Né au Château de la Brède d'une famille de la grande noblesse, Montesquieu reçoit son éducation au collège de Juilly et aux facultés de Droit de Bordeaux et de Paris. En 1716 il hérite d’une fortune ainsi que de l’office de président à mortier au Parlement de Bordeaux. Sa première publication majeure, les Lettres Persanes (1721), est un grand succès dans le milieu littéraire à Paris. En 1722, il commence à fréquenter les salons et clubs de Paris. Il écrit des traités politiques et des œuvres de fiction inspirés de l’Antiquité et il passe ainsi plusieurs mois à Paris chaque année, évoluant dans les milieux politiques, littéraires, scientifiques, et mondains.
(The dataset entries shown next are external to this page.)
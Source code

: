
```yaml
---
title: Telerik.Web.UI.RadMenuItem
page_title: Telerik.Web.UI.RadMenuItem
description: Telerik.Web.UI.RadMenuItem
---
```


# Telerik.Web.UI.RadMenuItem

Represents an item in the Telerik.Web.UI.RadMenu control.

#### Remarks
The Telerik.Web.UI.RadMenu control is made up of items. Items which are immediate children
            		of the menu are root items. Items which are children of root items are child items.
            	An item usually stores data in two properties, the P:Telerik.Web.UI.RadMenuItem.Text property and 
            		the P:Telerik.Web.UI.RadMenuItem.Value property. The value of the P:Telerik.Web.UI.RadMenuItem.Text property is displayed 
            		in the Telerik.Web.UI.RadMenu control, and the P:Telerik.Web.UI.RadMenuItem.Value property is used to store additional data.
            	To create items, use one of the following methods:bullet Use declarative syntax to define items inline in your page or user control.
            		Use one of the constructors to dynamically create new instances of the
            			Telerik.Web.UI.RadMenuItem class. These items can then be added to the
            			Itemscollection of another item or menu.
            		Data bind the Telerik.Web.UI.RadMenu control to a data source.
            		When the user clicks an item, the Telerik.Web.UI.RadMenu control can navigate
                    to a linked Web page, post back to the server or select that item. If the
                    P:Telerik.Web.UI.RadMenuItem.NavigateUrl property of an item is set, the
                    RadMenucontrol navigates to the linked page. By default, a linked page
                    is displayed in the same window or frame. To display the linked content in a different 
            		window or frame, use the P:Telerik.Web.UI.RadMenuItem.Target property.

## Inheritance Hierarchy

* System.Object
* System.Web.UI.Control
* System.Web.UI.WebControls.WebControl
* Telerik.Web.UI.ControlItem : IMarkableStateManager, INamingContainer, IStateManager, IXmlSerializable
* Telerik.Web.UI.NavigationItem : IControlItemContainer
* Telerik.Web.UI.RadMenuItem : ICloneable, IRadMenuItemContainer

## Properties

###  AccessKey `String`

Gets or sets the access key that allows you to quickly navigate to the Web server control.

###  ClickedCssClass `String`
Mais Montesquieu a envie d’évasion. En 1726, il interromp de manière définitive sa carrière de magistrat pour se consacrer aux voyages, à l’étude et à l’écriture. Après son élection à l’Académie française en 1728, il voyage en Autriche, en Hongrie, en Italie, en Allemagne, en Suisse, en Hollande, et en Angleterre (où il reste plus d’un an). Montesquieu est un excellent observateur ; il note tout ce qu’il voit. Une fois de retour à Paris, il continue à lire et à prendre des notes. En 1734 il publie les Considérations sur les causes de la grandeur des Romains et de leur décadence. Puis en 1748, après des années de travail assidu qui lui coûtent plus ou moins la vue, Montesquieu publie De l’esprit des lois, une œuvre très controversée qui sera mise à l’index de l’Église tout comme l’Encyclopédie (1752). Considéré comme son ouvrage le plus important, De l’esprit des lois influence la Constitution des États-Unis d’Amérique, notamment dans son appel pour une séparation des pouvoirs exécutif, législatif et judiciaire. Montesquieu analyse les différentes formes de gouvernement et les classifie en trois types : république (dont le fonctionnement dépend de la vertu du public), monarchie (qui se base sur l’honneur), et despotisme (qui tire son pouvoir de la peur). Il développe une théorie des climats pour expliquer le comportement de différents peuples et étudie « l’esprit » unique de chaque nation. Il encourage la tolérance et condamne la torture et l’esclavage. Il se trouve parmi les plus révérés des philosophes.